[Source information]
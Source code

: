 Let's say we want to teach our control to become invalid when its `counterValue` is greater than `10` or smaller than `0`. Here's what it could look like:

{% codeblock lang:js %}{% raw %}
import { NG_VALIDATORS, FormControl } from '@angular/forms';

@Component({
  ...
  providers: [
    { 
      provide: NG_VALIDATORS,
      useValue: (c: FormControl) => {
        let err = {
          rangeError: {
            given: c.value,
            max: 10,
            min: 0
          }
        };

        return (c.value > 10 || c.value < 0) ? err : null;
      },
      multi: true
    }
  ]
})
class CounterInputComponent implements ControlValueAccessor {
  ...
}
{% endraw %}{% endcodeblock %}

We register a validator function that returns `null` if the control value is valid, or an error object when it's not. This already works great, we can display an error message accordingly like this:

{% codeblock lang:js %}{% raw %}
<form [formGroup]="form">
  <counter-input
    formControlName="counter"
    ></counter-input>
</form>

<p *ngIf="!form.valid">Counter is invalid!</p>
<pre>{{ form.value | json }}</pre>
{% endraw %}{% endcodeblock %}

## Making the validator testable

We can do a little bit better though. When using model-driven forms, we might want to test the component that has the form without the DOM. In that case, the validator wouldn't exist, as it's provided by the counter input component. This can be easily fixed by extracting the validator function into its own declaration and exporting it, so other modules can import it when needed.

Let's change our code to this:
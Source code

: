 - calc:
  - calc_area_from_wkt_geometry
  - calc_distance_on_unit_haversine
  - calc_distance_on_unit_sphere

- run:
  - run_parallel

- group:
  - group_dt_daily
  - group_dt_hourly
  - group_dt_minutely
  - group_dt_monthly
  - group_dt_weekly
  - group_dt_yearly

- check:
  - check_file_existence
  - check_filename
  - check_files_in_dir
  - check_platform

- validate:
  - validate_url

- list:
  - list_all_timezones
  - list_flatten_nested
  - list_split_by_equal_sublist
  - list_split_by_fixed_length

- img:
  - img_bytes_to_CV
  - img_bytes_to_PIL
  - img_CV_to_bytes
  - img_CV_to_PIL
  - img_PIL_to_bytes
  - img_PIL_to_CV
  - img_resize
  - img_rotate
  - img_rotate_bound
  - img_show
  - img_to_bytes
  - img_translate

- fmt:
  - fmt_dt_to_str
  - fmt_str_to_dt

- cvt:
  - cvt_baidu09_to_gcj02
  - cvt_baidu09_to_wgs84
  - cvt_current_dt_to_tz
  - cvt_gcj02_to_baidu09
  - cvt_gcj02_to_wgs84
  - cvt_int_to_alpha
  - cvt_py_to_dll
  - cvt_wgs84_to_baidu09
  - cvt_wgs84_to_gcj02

[Problem statement] Everything from the line containing "- group_dt_hourly" through the line containing "- list_flatten_nested" in the material above should be retyped exactly, both ends included, and nothing more.

[Solution to this problem]
  - group_dt_hourly
  - group_dt_minutely
  - group_dt_monthly
  - group_dt_weekly
  - group_dt_yearly

- check:
  - check_file_existence
  - check_filename
  - check_files_in_dir
  - check_platform

- validate:
  - validate_url

- list:
  - list_all_timezones
  - list_flatten_nested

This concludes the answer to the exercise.